WHAT YOU ARE ASKED TO DO – The data must be transcribed exactly, with no line missing.

DATASET –
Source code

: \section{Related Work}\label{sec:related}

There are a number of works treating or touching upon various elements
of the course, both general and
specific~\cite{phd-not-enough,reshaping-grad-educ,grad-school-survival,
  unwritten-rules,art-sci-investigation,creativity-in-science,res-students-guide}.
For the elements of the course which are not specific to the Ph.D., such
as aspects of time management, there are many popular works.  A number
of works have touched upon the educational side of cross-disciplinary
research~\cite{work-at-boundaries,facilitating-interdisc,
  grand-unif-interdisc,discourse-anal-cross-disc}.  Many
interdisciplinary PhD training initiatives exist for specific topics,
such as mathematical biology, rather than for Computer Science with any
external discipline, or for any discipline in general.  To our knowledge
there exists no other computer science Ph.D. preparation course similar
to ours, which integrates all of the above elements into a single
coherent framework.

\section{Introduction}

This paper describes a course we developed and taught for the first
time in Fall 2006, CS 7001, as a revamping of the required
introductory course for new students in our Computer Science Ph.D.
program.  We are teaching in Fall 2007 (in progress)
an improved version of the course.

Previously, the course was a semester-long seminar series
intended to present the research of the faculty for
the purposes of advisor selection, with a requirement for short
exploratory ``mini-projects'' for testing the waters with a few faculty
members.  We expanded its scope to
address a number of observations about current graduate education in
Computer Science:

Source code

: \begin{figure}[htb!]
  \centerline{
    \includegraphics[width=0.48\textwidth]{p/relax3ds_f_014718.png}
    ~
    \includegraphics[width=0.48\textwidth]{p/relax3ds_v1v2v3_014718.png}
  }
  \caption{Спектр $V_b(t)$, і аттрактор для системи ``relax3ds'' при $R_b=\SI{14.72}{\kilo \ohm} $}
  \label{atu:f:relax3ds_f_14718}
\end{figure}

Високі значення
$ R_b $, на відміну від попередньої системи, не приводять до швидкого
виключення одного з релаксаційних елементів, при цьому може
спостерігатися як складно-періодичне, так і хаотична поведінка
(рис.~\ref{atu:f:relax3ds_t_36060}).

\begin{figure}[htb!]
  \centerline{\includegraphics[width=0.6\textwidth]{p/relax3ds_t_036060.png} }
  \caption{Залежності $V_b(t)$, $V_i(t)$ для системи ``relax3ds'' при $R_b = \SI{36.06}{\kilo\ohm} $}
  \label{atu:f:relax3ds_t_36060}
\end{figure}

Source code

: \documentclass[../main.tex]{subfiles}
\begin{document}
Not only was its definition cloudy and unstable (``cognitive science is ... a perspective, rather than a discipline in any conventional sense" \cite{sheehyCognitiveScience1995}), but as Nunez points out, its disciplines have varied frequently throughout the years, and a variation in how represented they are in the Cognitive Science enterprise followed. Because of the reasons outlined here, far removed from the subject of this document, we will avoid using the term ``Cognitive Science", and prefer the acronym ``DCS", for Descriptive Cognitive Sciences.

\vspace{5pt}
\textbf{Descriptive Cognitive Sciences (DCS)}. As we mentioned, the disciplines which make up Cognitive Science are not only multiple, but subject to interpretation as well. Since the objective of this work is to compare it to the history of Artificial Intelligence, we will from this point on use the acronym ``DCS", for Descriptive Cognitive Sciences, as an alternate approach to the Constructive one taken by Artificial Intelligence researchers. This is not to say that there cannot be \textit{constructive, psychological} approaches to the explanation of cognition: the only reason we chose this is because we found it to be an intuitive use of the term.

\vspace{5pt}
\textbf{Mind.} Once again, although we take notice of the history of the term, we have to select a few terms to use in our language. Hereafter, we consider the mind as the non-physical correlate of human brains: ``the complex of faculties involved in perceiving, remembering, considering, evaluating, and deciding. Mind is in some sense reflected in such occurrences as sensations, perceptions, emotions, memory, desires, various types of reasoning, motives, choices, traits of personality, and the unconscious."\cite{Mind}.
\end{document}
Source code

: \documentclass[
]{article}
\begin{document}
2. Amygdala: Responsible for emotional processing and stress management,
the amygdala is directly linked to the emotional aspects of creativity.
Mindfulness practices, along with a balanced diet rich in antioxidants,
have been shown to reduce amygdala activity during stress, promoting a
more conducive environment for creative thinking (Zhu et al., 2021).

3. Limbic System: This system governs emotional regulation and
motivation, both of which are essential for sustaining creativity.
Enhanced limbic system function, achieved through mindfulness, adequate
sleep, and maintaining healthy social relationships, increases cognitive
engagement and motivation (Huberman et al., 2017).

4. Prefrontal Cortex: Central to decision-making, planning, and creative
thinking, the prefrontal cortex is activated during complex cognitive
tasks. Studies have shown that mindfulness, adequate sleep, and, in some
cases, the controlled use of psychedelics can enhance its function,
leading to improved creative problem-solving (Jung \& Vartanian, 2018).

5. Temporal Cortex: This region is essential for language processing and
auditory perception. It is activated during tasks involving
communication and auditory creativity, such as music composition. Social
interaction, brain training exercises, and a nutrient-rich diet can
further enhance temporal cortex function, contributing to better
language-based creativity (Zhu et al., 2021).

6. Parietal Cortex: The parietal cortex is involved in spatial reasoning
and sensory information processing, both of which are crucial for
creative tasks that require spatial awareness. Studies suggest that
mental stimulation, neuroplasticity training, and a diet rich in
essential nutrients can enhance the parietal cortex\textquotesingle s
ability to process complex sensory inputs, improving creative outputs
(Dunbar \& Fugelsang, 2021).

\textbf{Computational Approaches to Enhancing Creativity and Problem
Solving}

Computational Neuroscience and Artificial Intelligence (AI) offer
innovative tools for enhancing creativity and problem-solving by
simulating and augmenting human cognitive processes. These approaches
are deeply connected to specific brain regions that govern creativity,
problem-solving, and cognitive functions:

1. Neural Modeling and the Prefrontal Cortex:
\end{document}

TASK OUTPUT –
Source code

: \section{Related Work}\label{sec:related}

There are a number of works treating or touching upon various elements
of the course, both general and
specific~\cite{phd-not-enough,reshaping-grad-educ,grad-school-survival,
  unwritten-rules,art-sci-investigation,creativity-in-science,res-students-guide}.
For the elements of the course which are not specific to the Ph.D., such
as aspects of time management, there are many popular works.  A number
of works have touched upon the educational side of cross-disciplinary
research~\cite{work-at-boundaries,facilitating-interdisc,
  grand-unif-interdisc,discourse-anal-cross-disc}.  Many
interdisciplinary PhD training initiatives exist for specific topics,
such as mathematical biology, rather than for Computer Science with any
external discipline, or for any discipline in general.  To our knowledge
there exists no other computer science Ph.D. preparation course similar
to ours, which integrates all of the above elements into a single
coherent framework.

\section{Introduction}

This paper describes a course we developed and taught for the first
time in Fall 2006, CS 7001, as a revamping of the required
introductory course for new students in our Computer Science Ph.D.
program.  We are teaching in Fall 2007 (in progress)
an improved version of the course.

Previously, the course was a semester-long seminar series
intended to present the research of the faculty for
the purposes of advisor selection, with a requirement for short
exploratory ``mini-projects'' for testing the waters with a few faculty
members.  We expanded its scope to
address a number of observations about current graduate education in
Computer Science:

Source code

: \begin{figure}[htb!]
  \centerline{
    \includegraphics[width=0.48\textwidth]{p/relax3ds_f_014718.png}
    ~
    \includegraphics[width=0.48\textwidth]{p/relax3ds_v1v2v3_014718.png}
  }
  \caption{Спектр $V_b(t)$, і аттрактор для системи ``relax3ds'' при $R_b=\SI{14.72}{\kilo \ohm} $}
  \label{atu:f:relax3ds_f_14718}
\end{figure}

Високі значення
$ R_b $, на відміну від попередньої системи, не приводять до швидкого
виключення одного з релаксаційних елементів, при цьому може
спостерігатися як складно-періодичне, так і хаотична поведінка
(рис.~\ref{atu:f:relax3ds_t_36060}).

\begin{figure}[htb!]
  \centerline{\includegraphics[width=0.6\textwidth]{p/relax3ds_t_036060.png} }
  \caption{Залежності $V_b(t)$, $V_i(t)$ для системи ``relax3ds'' при $R_b = \SI{36.06}{\kilo\ohm} $}
  \label{atu:f:relax3ds_t_36060}
\end{figure}

Source code

: \documentclass[../main.tex]{subfiles}
\begin{document}
Not only was its definition cloudy and unstable (``cognitive science is ... a perspective, rather than a discipline in any conventional sense" \cite{sheehyCognitiveScience1995}), but as Nunez points out, its disciplines have varied frequently throughout the years, and a variation in how represented they are in the Cognitive Science enterprise followed. Because of the reasons outlined here, far removed from the subject of this document, we will avoid using the term ``Cognitive Science", and prefer the acronym ``DCS", for Descriptive Cognitive Sciences.

\vspace{5pt}
\textbf{Descriptive Cognitive Sciences (DCS)}. As we mentioned, the disciplines which make up Cognitive Science are not only multiple, but subject to interpretation as well. Since the objective of this work is to compare it to the history of Artificial Intelligence, we will from this point on use the acronym ``DCS", for Descriptive Cognitive Sciences, as an alternate approach to the Constructive one taken by Artificial Intelligence researchers. This is not to say that there cannot be \textit{constructive, psychological} approaches to the explanation of cognition: the only reason we chose this is because we found it to be an intuitive use of the term.

\vspace{5pt}
\textbf{Mind.} Once again, although we take notice of the history of the term, we have to select a few terms to use in our language. Hereafter, we consider the mind as the non-physical correlate of human brains: ``the complex of faculties involved in perceiving, remembering, considering, evaluating, and deciding. Mind is in some sense reflected in such occurrences as sensations, perceptions, emotions, memory, desires, various types of reasoning, motives, choices, traits of personality, and the unconscious."\cite{Mind}.
\end{document}
Source code

: \documentclass[
]{article}
\begin{document}
2. Amygdala: Responsible for emotional processing and stress management,
the amygdala is directly linked to the emotional aspects of creativity.
Mindfulness practices, along with a balanced diet rich in antioxidants,
have been shown to reduce amygdala activity during stress, promoting a
more conducive environment for creative thinking (Zhu et al., 2021).

3. Limbic System: This system governs emotional regulation and
motivation, both of which are essential for sustaining creativity.
Enhanced limbic system function, achieved through mindfulness, adequate
sleep, and maintaining healthy social relationships, increases cognitive
engagement and motivation (Huberman et al., 2017).

4. Prefrontal Cortex: Central to decision-making, planning, and creative
thinking, the prefrontal cortex is activated during complex cognitive
tasks. Studies have shown that mindfulness, adequate sleep, and, in some
cases, the controlled use of psychedelics can enhance its function,
leading to improved creative problem-solving (Jung \& Vartanian, 2018).

5. Temporal Cortex: This region is essential for language processing and
auditory perception. It is activated during tasks involving
communication and auditory creativity, such as music composition. Social
interaction, brain training exercises, and a nutrient-rich diet can
further enhance temporal cortex function, contributing to better
language-based creativity (Zhu et al., 2021).

6. Parietal Cortex: The parietal cortex is involved in spatial reasoning
and sensory information processing, both of which are crucial for
creative tasks that require spatial awareness. Studies suggest that
mental stimulation, neuroplasticity training, and a diet rich in
essential nutrients can enhance the parietal cortex\textquotesingle s
ability to process complex sensory inputs, improving creative outputs
(Dunbar \& Fugelsang, 2021).

\textbf{Computational Approaches to Enhancing Creativity and Problem
Solving}

Computational Neuroscience and Artificial Intelligence (AI) offer
innovative tools for enhancing creativity and problem-solving by
simulating and augmenting human cognitive processes. These approaches
are deeply connected to specific brain regions that govern creativity,
problem-solving, and cognitive functions:

1. Neural Modeling and the Prefrontal Cortex:
\end{document}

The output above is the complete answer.